声明・談話

【談話】第217回通常国会閉会にあたり

社会民主党
幹事長 服部良一

  • 6月22日第217回通常国会が閉幕した。国会最終番、ガソリン減税法案を巡って21日「土曜国会」までもつれ込む展開となった。ガソリン暫定税率の廃止を求め野党7党で提出した議員立法は、審議を拒否した衆院財務金融委員長を野党が解任(戦後初)、新しい阿久津委員長(立憲民主党)の下で20日に審議入りし、委員会での採決、衆院本会議での採決で衆議院を通過した。参院では20日夕本会議で審議入り、21日委員会質疑に入ったものの与党多数の中で委員会、本会議とも採決を見送り廃案となった。自公は国民民主党との間でガソリン暫定税率廃止を一旦合意した経過があるのに、野党案には賛成できないという姿勢は国民生活より党利党略優先と言えよう。物価高対策についても野党の消費税減税案に対して、石破首相は減税も給付もしないと言明する一方、その後参院選の公約に一人2万円の給付金支給を決め政策のぶれが目立っている。
  • 昨年の衆院選で少数与党の石破政権がスタートした。一方で野党は政権交代のチャンスであったにも関わらず、むしろ各党が参院選前の党勢拡大にこだわりワンイシューの政策を与党に飲ませる「手柄合戦」の予算審議となった。「103万円の壁とガソリン暫定税率の廃止」を訴え与党との協議をした国民民主党、一方高校無償化を求めて与党協議を進めた日本維新の会との綱引きとなり、結果は財源負担の軽い維新との合意を自公政権が演出し、三党が賛成する中での予算成立となった。

 

法案審議―決断しない石破政権

衆議院の与野党逆転・少数与党の中で様々な重要法案を成立させる絶好の機会と期待が膨らんだが、自民党の頑強な抵抗と一部野党の合意が成立しなかったことは極めて残念であった。
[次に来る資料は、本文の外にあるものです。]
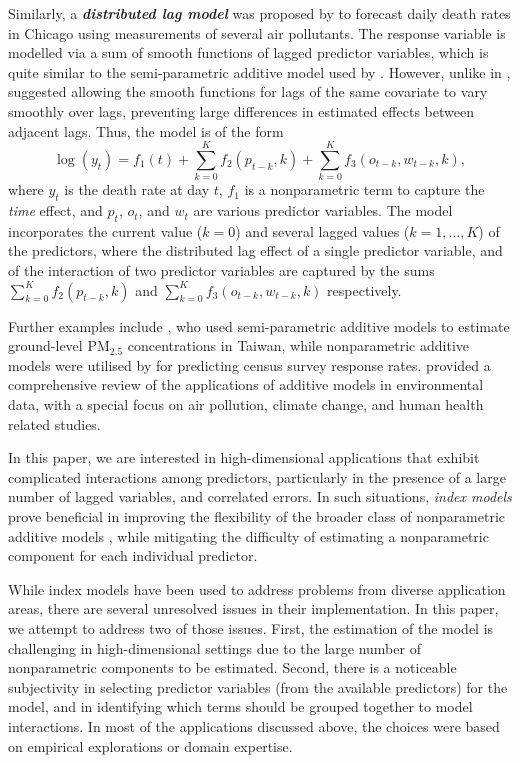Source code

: \documentclass[
  11pt,
  a4paper,
]{article}
\begin{document}
Similarly, a \textbf{\emph{distributed lag model}} was proposed by
\textcite{Wood2017} to forecast daily death rates in Chicago using
measurements of several air pollutants. The response variable is
modelled via a sum of smooth functions of lagged predictor variables,
which is quite similar to the semi-parametric additive model used by
\textcite{FH2012}. However, unlike in \textcite{FH2012},
\textcite{Wood2017} suggested allowing the smooth functions for lags of
the same covariate to vary smoothly over lags, preventing large
differences in estimated effects between adjacent lags. Thus, the model
is of the form \[
 \log(y_{t}) = f_{1}(t) + \sum_{k=0}^{K} f_{2}(p_{t-k}, k) + \sum_{k=0}^{K} f_{3}(o_{t-k}, w_{t-k}, k),
\] where \(y_{t}\) is the death rate at day \(t\), \(f_{1}\) is a
nonparametric term to capture the \emph{time} effect, and \(p_t\),
\(o_t\), and \(w_t\) are various predictor variables. The model
incorporates the current value (\(k = 0\)) and several lagged values
(\(k = 1, \dots, K\)) of the predictors, where the distributed lag
effect of a single predictor variable, and of the interaction of two
predictor variables are captured by the sums
\(\sum_{k=0}^{K} f_{2}(p_{t-k}, k)\) and
\(\sum_{k=0}^{K} f_{3}(o_{t-k}, w_{t-k}, k)\) respectively.

Further examples include \textcite{Ho2020}, who used semi-parametric
additive models to estimate ground-level \(\text{PM}_{2.5}\)
concentrations in Taiwan, while nonparametric additive models were
utilised by \textcite{Ibrahim2021} for predicting census survey response
rates. \textcite{Ravindra2019} provided a comprehensive review of the
applications of additive models in environmental data, with a special
focus on air pollution, climate change, and human health related
studies.

In this paper, we are interested in high-dimensional applications that
exhibit complicated interactions among predictors, particularly in the
presence of a large number of lagged variables, and correlated errors.
In such situations, \emph{index models} prove beneficial in improving
the flexibility of the broader class of nonparametric additive models
\autocite{Radchenko2015}, while mitigating the difficulty of estimating
a nonparametric component for each individual predictor.

While index models have been used to address problems from diverse
application areas, there are several unresolved issues in their
implementation. In this paper, we attempt to address two of those
issues. First, the estimation of the model is challenging in
high-dimensional settings due to the large number of nonparametric
components to be estimated. Second, there is a noticeable subjectivity
in selecting predictor variables (from the available predictors) for the
model, and in identifying which terms should be grouped together to
model interactions. In most of the applications discussed above, the
choices were based on empirical explorations or domain expertise.
\end{document}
①企業団体献金の禁止 ②選択的夫婦別姓の法制化 ③再審法改正 ④同性婚の法制化 ⑤民間戦争犠牲者への給付金 などだ。こうした法案を野党が協力して確実に実現しておけば、より政権交代への期待が高まったであろう。あらためて参院選の争点にしながら、諦めずに年内の立法化を実現していく。

 なお、この国会でも「戦争する国」に向けた様々な悪法の立法化が進んだ。

①能動的サイバー防御法案はサイバー版敵基地攻撃を可能とし、憲法に保障された通信の自由に違反する法案であり反対した。

立憲民主党など一部野党も修正協議の上賛成だったのは残念だ。

②学術会議法人化法案は、学術分野における軍事研究に道を開き、国による思想統制強化を可能とするもので反対。自公維の賛成で成立。

 今年は5年に一度の年金制度改革の年だ。重要法案に位置づけされた年金制度改革法案は基礎年金の財源や制度設計をめぐり与党の意見がまとまらず、法案提出が非常に遅くなり与党の本気度が全く見られなかった。法案は基礎年金には触れず「106万円の壁」を撤廃し社会保険加入の範囲を段階的に広げただけ。立憲民主党との修正であらためて4年後の財政検証で基礎年金の在り方を議論するという次善の策が盛り込まれたが、就職氷河期の老後の対策という重要な課題を先送りした中身のないものになった。

社民党は基礎年金の実態が生活保護費より低く老後の生存権を保障する機能を果たせていない実情で、国の制度として最低保障年金制度を創ることを提案し、参院選の争点の一つとして訴えて行く。

立憲民主党は国会終盤での内閣不信任案決議の提出を見送った。何もしない出来ない石破政権を信任する理由は全くない。そもそも平和やエネルギー政策など国の基本政策で与党との違いがない野党が多く政権構想が描けていない。しかし今自公政権を終わらせることは極めて重要だ。きたる参院選は事実上政権選択選挙となる。参院で自公を過半数割れに追い込み、その上で何をする政権かを明確にして政治を変えていく必要がある。社民党は何としても参院選に勝利し日本の政治の中でしっかりした役割を果たしていきたい。今年は日本社会党結成80年、来年は社民党結成30年を迎えるだけに先輩達をはじめ有権者の期待を裏切らないよう奮闘することを誓う。